As a negative control, reports involving hydroxychloroquine indicated positive signals for stillbirth, preterm birth, congenital eye disease, and fetal growth restriction. In contrast, reports involving mycophenolate mofetil exposure showed significantly positive signals for miscarriage (ROR 2.08, 95% CI 1.80–2.42), stillbirth (ROR 1.43, 95% CI 1.04–1.97), preterm birth (ROR 1.35, 95% CI 1.17–1.57), and congenital malformations (ROR 2.39, 95% CI 2.19–2.60). Within the congenital malformation subgroup, significant overreporting was observed for ear and labyrinth developmental abnormalities, congenital respiratory anomalies, urological defects, congenital digestive system abnormalities, cardiovascular malformations, and congenital eye defects in the mycophenolate mofetil reports. Additionally, pregnancy complications, including pregnancy-related hypertensive disorders and polyhydramnios, also exhibited significant positive signals. The detailed results are provided in Figure 3.

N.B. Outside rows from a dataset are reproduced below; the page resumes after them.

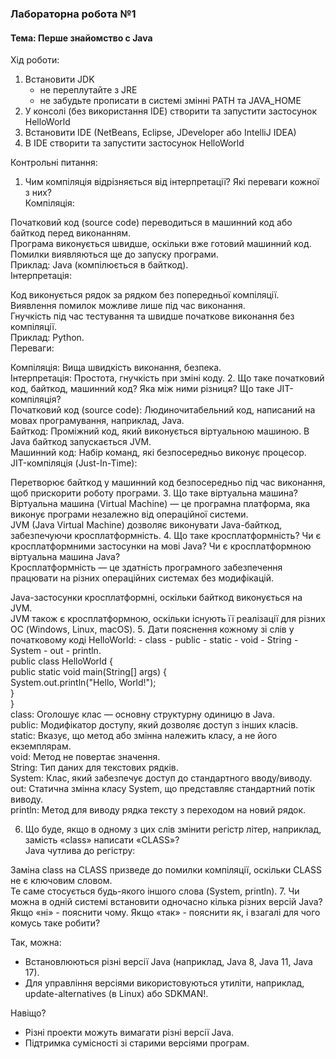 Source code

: ### Лабораторна робота №1
#### Тема: Перше знайомство с Java

Хід роботи:
1. Встановити JDK
	- не переплутайте з JRE
	- не забудьте прописати в системі змінні PATH та JAVA_HOME
2. У консолі (без використання IDE) створити та запустити застосунок HelloWorld
3. Встановити IDE (NetBeans, Eclipse, JDeveloper або IntelliJ IDEA‎)
4. В IDE створити та запустити застосунок HelloWorld

Контрольні питання:
1. Чим компіляція відрізняється від інтерпретації? Які переваги кожної з них?  
   Компіляція:

Початковий код (source code) переводиться в машинний код або байткод перед виконанням.  
Програма виконується швидше, оскільки вже готовий машинний код.  
Помилки виявляються ще до запуску програми.  
Приклад: Java (компілюється в байткод).  
Інтерпретація:  

Код виконується рядок за рядком без попередньої компіляції.  
Виявлення помилок можливе лише під час виконання.  
Гнучкість під час тестування та швидше початкове виконання без компіляції.  
Приклад: Python.  
Переваги:

Компіляція: Вища швидкість виконання, безпека.  
Інтерпретація: Простота, гнучкість при зміні коду.
2. Що таке початковий код, байткод, машинний код? Яка між ними різниця? Що таке JIT-компіляція?  
   Початковий код (source code): Людиночитабельний код, написаний на мовах програмування, наприклад, Java.  
   Байткод: Проміжний код, який виконується віртуальною машиною. В Java байткод запускається JVM.  
   Машинний код: Набір команд, які безпосередньо виконує процесор.  
   JIT-компіляція (Just-In-Time):  

Перетворює байткод у машинний код безпосередньо під час виконання, щоб прискорити роботу програми.
3. Що таке віртуальна машина?  
   Віртуальна машина (Virtual Machine) — це програмна платформа, яка виконує програми незалежно від операційної системи.  
   JVM (Java Virtual Machine) дозволяє виконувати Java-байткод, забезпечуючи кросплатформність.
4. Що таке кросплатформність? Чи є кросплатформними застосунки на мові Java? Чи є кросплатформною віртуальна машина Java?  
   Кросплатформність — це здатність програмного забезпечення працювати на різних операційних системах без модифікацій.  

Java-застосунки кросплатформні, оскільки байткод виконується на JVM.  
JVM також є кросплатформною, оскільки існують її реалізації для різних ОС (Windows, Linux, macOS).
5. Дати пояснення кожному зі слів у початковому коді HelloWorld:
	- class
	- public
	- static
	- void
	- String
	- System
	- out
	- println.  
	  public class HelloWorld {  
	  public static void main(String[] args) {  
	  System.out.println("Hello, World!");  
	  }  
	  }  
	  class: Оголошує клас — основну структурну одиницю в Java.  
	  public: Модифікатор доступу, який дозволяє доступ з інших класів.  
	  static: Вказує, що метод або змінна належить класу, а не його екземплярам.  
	  void: Метод не повертає значення.  
	  String: Тип даних для текстових рядків.  
	  System: Клас, який забезпечує доступ до стандартного вводу/виводу.  
	  out: Статична змінна класу System, що представляє стандартний потік виводу.  
	  println: Метод для виводу рядка тексту з переходом на новий рядок.  

6. Що буде, якщо в одному з цих слів змінити регістр літер, наприклад, замість «class» написати «CLASS»?  
   Java чутлива до регістру:  

Заміна class на CLASS призведе до помилки компіляції, оскільки CLASS не є ключовим словом.  
Те саме стосується будь-якого іншого слова (System, println).
7. Чи можна в одній системі встановити одночасно кілька різних версій Java? Якщо «ні» - пояснити чому. Якщо «так» - пояснити як, і взагалі для чого комусь таке робити?  
   
Так, можна:  

- Встановлюються різні версії Java (наприклад, Java 8, Java 11, Java 17).  
- Для управління версіями використовуються утиліти, наприклад, update-alternatives (в Linux) або SDKMAN!.  

Навіщо?  

- Різні проекти можуть вимагати різні версії Java.  
- Підтримка сумісності зі старими версіями програм.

In reports related to neonatal complications, the overall ROR for all three medications was significantly below 1. For belimumab, the probability of neonatal respiratory distress increased (ROR 6.50, 95% CI 2.90–14.53). Detailed data are shown in Figure 4.

RORs of neonatal complications with belimumab in PT level. N: number of drug–ADR pairs. RORs in the figure are calculated by comparing the drug with all other drugs in pregnancy-related reports, excluding belimumab, hydroxychloroquine, and mycophenolate mofetil. When the lower bound of 95% CI for ROR > 1 and N > 3, a disproportionate reporting signal was detected.
Sensitivity and stratified analyses
To evaluate the robustness of the primary signals and investigate potential confounding factors, we conducted two prespecified sensitivity analyses and four stratified analyses.
In the sensitivity analyses, where the reporters were limited to health professionals, no significant differences that could have influenced the conclusions were observed (Figure S1). When the combination drug was excluded from the cases, only the signal of abortions was detected (Figure S2).
Stratified analyses were performed according to indication (SLE vs non-SLE), concomitant medication use (glucocorticoids, anticoagulants/antiplatelet agents), and reporting year. The significant signals of four stratified analyses are summarized in Table 3.
Signals from stratified disproportionality analyses for belimumab.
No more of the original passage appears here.